__What you have to do__
Once you find the line containing "weet dat zijn" in the data below, copy it and each following line exactly, up to and including the line containing "werken en elkaar", and nothing else.

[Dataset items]
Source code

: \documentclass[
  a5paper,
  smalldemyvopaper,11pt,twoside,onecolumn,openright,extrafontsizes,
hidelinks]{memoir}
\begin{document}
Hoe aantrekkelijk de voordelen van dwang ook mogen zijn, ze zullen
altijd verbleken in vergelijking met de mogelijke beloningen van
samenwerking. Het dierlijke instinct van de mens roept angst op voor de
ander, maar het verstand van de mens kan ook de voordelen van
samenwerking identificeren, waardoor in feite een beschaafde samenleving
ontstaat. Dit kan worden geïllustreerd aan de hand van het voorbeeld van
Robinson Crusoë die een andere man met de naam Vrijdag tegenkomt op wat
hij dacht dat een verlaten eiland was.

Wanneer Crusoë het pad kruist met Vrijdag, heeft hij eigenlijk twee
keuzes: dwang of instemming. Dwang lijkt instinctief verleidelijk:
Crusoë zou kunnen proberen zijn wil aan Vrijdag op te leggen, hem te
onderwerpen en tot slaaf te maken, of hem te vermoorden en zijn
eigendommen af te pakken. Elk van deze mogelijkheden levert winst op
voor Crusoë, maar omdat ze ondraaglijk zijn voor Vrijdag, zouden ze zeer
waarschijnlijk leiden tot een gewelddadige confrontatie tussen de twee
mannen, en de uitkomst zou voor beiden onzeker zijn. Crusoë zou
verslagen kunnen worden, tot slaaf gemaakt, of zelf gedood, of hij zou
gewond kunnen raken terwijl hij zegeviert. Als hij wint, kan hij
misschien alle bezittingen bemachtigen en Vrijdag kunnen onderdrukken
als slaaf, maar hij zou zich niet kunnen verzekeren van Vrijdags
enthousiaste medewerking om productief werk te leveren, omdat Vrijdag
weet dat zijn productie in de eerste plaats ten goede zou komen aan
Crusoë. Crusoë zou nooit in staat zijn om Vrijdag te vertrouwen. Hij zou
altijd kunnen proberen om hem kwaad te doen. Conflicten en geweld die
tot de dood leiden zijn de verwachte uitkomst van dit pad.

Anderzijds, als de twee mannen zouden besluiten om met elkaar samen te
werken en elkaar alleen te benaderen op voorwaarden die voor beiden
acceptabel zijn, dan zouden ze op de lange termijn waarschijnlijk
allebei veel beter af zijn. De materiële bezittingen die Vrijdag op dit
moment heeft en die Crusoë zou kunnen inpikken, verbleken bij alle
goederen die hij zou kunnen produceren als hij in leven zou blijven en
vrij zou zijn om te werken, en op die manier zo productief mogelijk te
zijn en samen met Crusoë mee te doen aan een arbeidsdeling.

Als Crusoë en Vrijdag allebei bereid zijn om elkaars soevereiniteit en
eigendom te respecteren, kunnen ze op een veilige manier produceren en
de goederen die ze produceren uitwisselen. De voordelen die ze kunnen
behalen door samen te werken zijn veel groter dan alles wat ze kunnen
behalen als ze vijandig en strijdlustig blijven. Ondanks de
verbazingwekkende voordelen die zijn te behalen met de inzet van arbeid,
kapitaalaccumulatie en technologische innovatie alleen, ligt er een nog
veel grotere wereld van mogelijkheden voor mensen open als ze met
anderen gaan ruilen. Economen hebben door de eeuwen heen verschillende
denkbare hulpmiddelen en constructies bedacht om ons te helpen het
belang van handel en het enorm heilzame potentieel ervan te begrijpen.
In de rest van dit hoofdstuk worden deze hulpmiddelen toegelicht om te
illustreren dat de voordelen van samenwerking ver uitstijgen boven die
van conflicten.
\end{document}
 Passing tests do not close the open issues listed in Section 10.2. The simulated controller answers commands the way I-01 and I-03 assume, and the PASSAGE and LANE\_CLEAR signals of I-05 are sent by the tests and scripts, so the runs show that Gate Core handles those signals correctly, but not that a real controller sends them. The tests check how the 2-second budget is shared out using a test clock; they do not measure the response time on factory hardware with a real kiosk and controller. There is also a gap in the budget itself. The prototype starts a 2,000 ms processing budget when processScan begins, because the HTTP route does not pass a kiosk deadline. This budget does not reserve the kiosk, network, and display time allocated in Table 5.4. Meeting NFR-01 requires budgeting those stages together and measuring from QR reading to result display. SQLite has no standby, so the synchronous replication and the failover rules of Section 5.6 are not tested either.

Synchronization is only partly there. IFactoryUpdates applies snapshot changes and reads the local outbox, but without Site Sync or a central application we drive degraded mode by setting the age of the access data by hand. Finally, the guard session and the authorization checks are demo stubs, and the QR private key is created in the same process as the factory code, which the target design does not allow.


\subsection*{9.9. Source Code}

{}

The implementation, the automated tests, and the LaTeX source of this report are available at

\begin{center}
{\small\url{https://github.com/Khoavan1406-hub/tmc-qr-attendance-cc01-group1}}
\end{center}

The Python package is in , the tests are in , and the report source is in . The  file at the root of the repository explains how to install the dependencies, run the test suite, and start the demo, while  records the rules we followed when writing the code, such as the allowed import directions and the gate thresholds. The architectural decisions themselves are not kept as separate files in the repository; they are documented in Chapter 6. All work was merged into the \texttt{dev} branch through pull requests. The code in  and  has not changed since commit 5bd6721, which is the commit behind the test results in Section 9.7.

__Answer box__
weet dat zijn productie in de eerste plaats ten goede zou komen aan
Crusoë. Crusoë zou nooit in staat zijn om Vrijdag te vertrouwen. Hij zou
altijd kunnen proberen om hem kwaad te doen. Conflicten en geweld die
tot de dood leiden zijn de verwachte uitkomst van dit pad.

Anderzijds, als de twee mannen zouden besluiten om met elkaar samen te
werken en elkaar alleen te benaderen op voorwaarden die voor beiden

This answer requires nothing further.